ROIs detection in the 1-layer case gives results analogous to the GMI results. ROIs are detected for cases A and B but the low DIM values, high DCL values (>70 mm), as well as the images, should identify these as cases where no perturbation is detectable. For cases C–F, the 'equal but opposite' principle applies; smaller perturbations give results of lower magnitude of DMI compared to the corresponding larger perturbation; perturbations nearer the exterior are better detected than those nearer the sagittal plane (evidenced here by the lower DCL of C versus E; D versus F).
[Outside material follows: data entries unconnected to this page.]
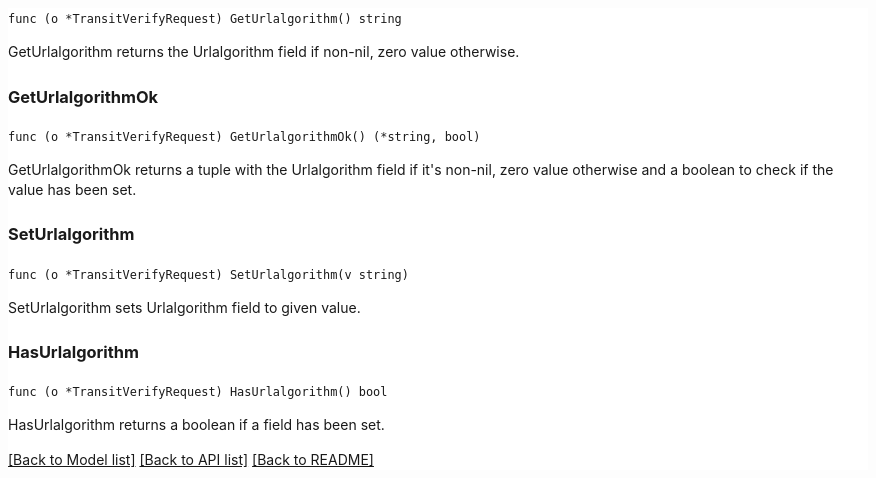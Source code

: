 `func (o *TransitVerifyRequest) GetUrlalgorithm() string`

GetUrlalgorithm returns the Urlalgorithm field if non-nil, zero value otherwise.

### GetUrlalgorithmOk

`func (o *TransitVerifyRequest) GetUrlalgorithmOk() (*string, bool)`

GetUrlalgorithmOk returns a tuple with the Urlalgorithm field if it's non-nil, zero value otherwise
and a boolean to check if the value has been set.

### SetUrlalgorithm

`func (o *TransitVerifyRequest) SetUrlalgorithm(v string)`

SetUrlalgorithm sets Urlalgorithm field to given value.

### HasUrlalgorithm

`func (o *TransitVerifyRequest) HasUrlalgorithm() bool`

HasUrlalgorithm returns a boolean if a field has been set.


[[Back to Model list]](../README.md#documentation-for-models) [[Back to API list]](../README.md#documentation-for-api-endpoints) [[Back to README]](../README.md)


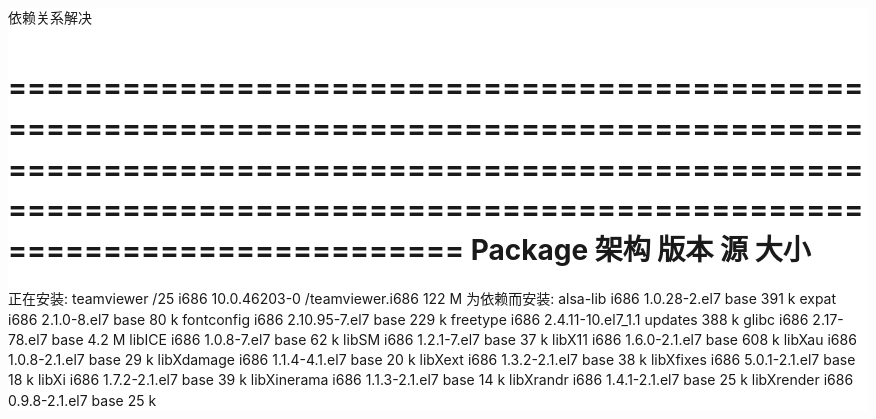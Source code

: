 依赖关系解决

============================================================================================================================================================================================================
 Package                                              架构                                   版本                                                  源                                                  大小
============================================================================================================================================================================================================
正在安装:
 teamviewer                              /25               i686                                   10.0.46203-0                                          /teamviewer.i686                                   122 M
为依赖而安装:
 alsa-lib                                             i686                                   1.0.28-2.el7                                          base                                               391 k
 expat                                                i686                                   2.1.0-8.el7                                           base                                                80 k
 fontconfig                                           i686                                   2.10.95-7.el7                                         base                                               229 k
 freetype                                             i686                                   2.4.11-10.el7_1.1                                     updates                                            388 k
 glibc                                                i686                                   2.17-78.el7                                           base                                               4.2 M
 libICE                                               i686                                   1.0.8-7.el7                                           base                                                62 k
 libSM                                                i686                                   1.2.1-7.el7                                           base                                                37 k
 libX11                                               i686                                   1.6.0-2.1.el7                                         base                                               608 k
 libXau                                               i686                                   1.0.8-2.1.el7                                         base                                                29 k
 libXdamage                                           i686                                   1.1.4-4.1.el7                                         base                                                20 k
 libXext                                              i686                                   1.3.2-2.1.el7                                         base                                                38 k
 libXfixes                                            i686                                   5.0.1-2.1.el7                                         base                                                18 k
 libXi                                                i686                                   1.7.2-2.1.el7                                         base                                                39 k
 libXinerama                                          i686                                   1.1.3-2.1.el7                                         base                                                14 k
 libXrandr                                            i686                                   1.4.1-2.1.el7                                         base                                                25 k
 libXrender                                           i686                                   0.9.8-2.1.el7                                         base                                                25 k
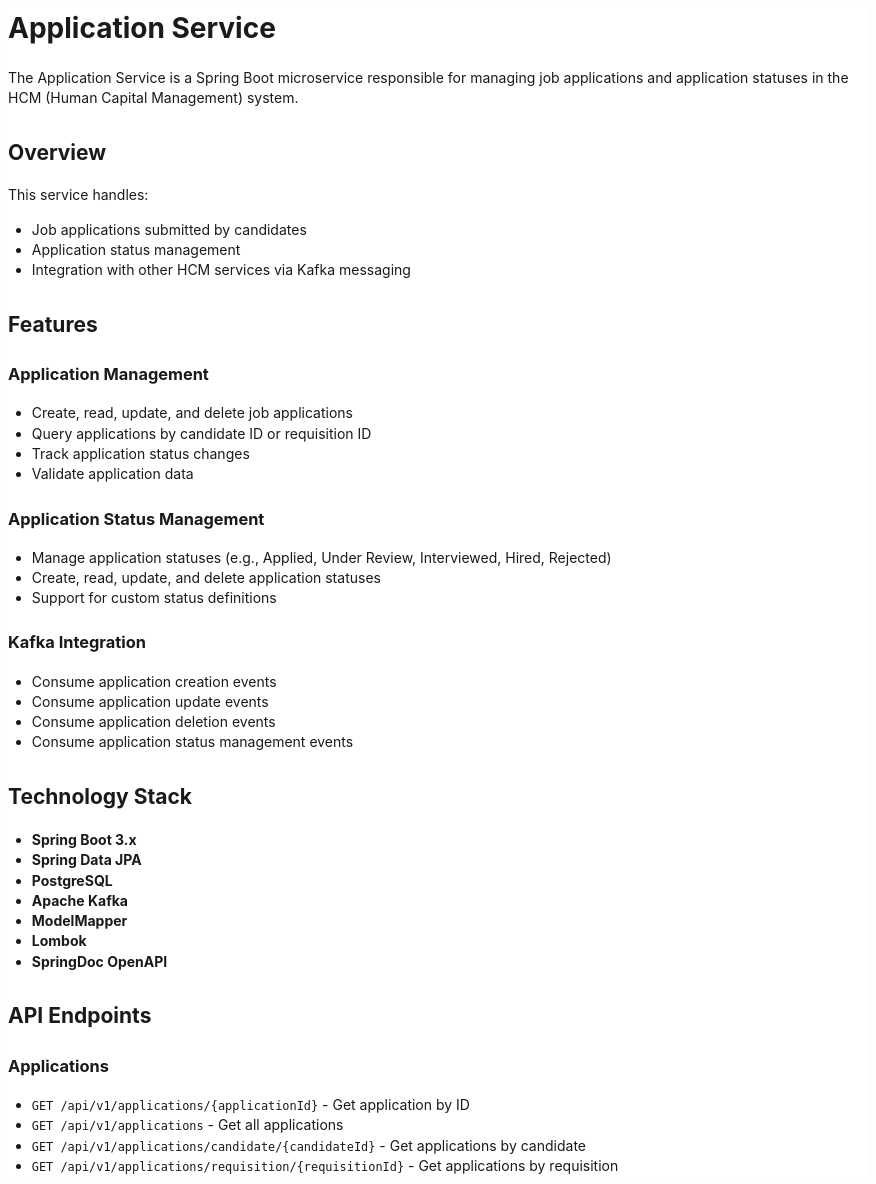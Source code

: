 # Application Service

The Application Service is a Spring Boot microservice responsible for managing job applications and application statuses in the HCM (Human Capital Management) system.

## Overview

This service handles:
- Job applications submitted by candidates
- Application status management
- Integration with other HCM services via Kafka messaging

## Features

### Application Management
- Create, read, update, and delete job applications
- Query applications by candidate ID or requisition ID
- Track application status changes
- Validate application data

### Application Status Management
- Manage application statuses (e.g., Applied, Under Review, Interviewed, Hired, Rejected)
- Create, read, update, and delete application statuses
- Support for custom status definitions

### Kafka Integration
- Consume application creation events
- Consume application update events
- Consume application deletion events
- Consume application status management events

## Technology Stack

- **Spring Boot 3.x**
- **Spring Data JPA**
- **PostgreSQL**
- **Apache Kafka**
- **ModelMapper**
- **Lombok**
- **SpringDoc OpenAPI**

## API Endpoints

### Applications

- `GET /api/v1/applications/{applicationId}` - Get application by ID
- `GET /api/v1/applications` - Get all applications
- `GET /api/v1/applications/candidate/{candidateId}` - Get applications by candidate
- `GET /api/v1/applications/requisition/{requisitionId}` - Get applications by requisition
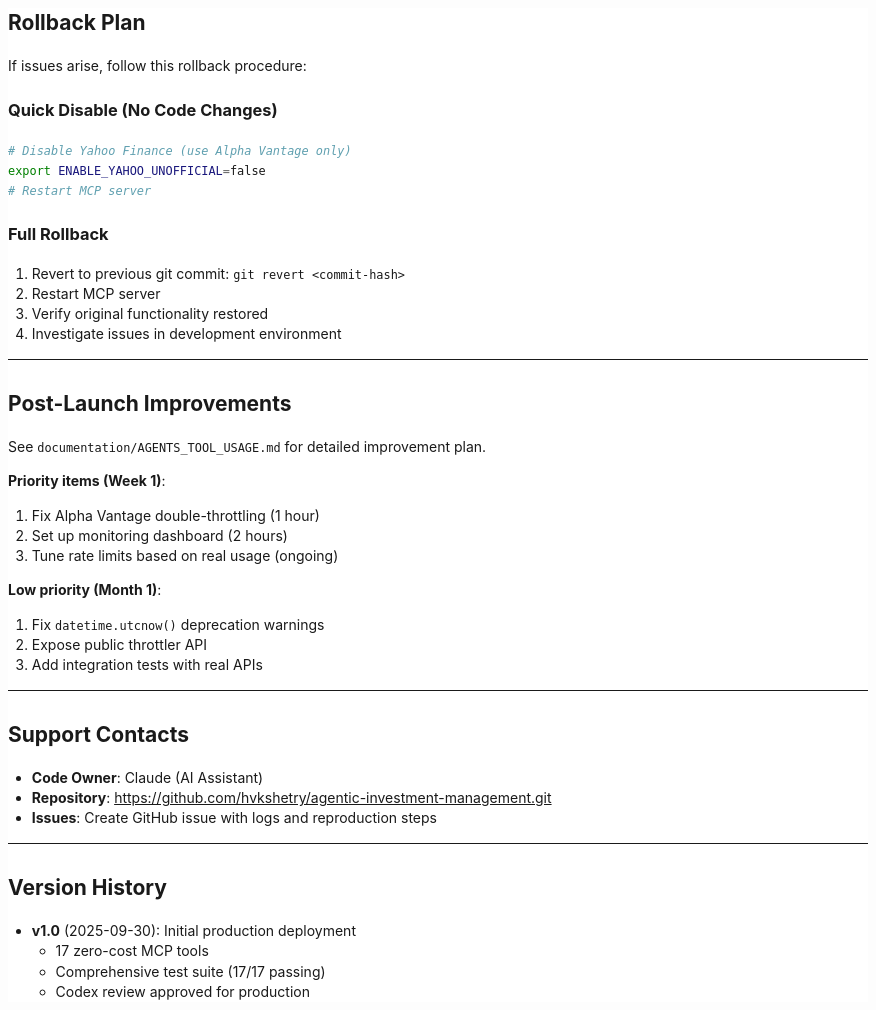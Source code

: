 
## Rollback Plan

If issues arise, follow this rollback procedure:

### Quick Disable (No Code Changes)
```bash
# Disable Yahoo Finance (use Alpha Vantage only)
export ENABLE_YAHOO_UNOFFICIAL=false
# Restart MCP server
```

### Full Rollback
1. Revert to previous git commit: `git revert <commit-hash>`
2. Restart MCP server
3. Verify original functionality restored
4. Investigate issues in development environment

---

## Post-Launch Improvements

See `documentation/AGENTS_TOOL_USAGE.md` for detailed improvement plan.

**Priority items (Week 1)**:
1. Fix Alpha Vantage double-throttling (1 hour)
2. Set up monitoring dashboard (2 hours)
3. Tune rate limits based on real usage (ongoing)

**Low priority (Month 1)**:
1. Fix `datetime.utcnow()` deprecation warnings
2. Expose public throttler API
3. Add integration tests with real APIs

---

## Support Contacts

- **Code Owner**: Claude (AI Assistant)
- **Repository**: https://github.com/hvkshetry/agentic-investment-management.git
- **Issues**: Create GitHub issue with logs and reproduction steps

---

## Version History

- **v1.0** (2025-09-30): Initial production deployment
  - 17 zero-cost MCP tools
  - Comprehensive test suite (17/17 passing)
  - Codex review approved for production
The magnitude of DIM is larger for the f2 result compared to f1 as expected by the higher contrast at f2. For the skull cases, the trend of results seen in the metrics remains the same as for the corresponding 1-layer cases but violation of the 'equal but opposite' principle, a lower magnitude of DIM, and an increase in the value of DCL are indicative of the challenge posed by the insulating skull layer.

The images of case F correlate with the metrics. The 1-layer model results in a sharper, less noisy and higher magnitude of intensity values for the detected ROIs compared to the 3-layer case. In both the 1-layer and 3-layer scenarios, the intensity of the ROIs at f2 are more intense compared to that of f1 as expected by the enhanced contrast between potato and saline at f2.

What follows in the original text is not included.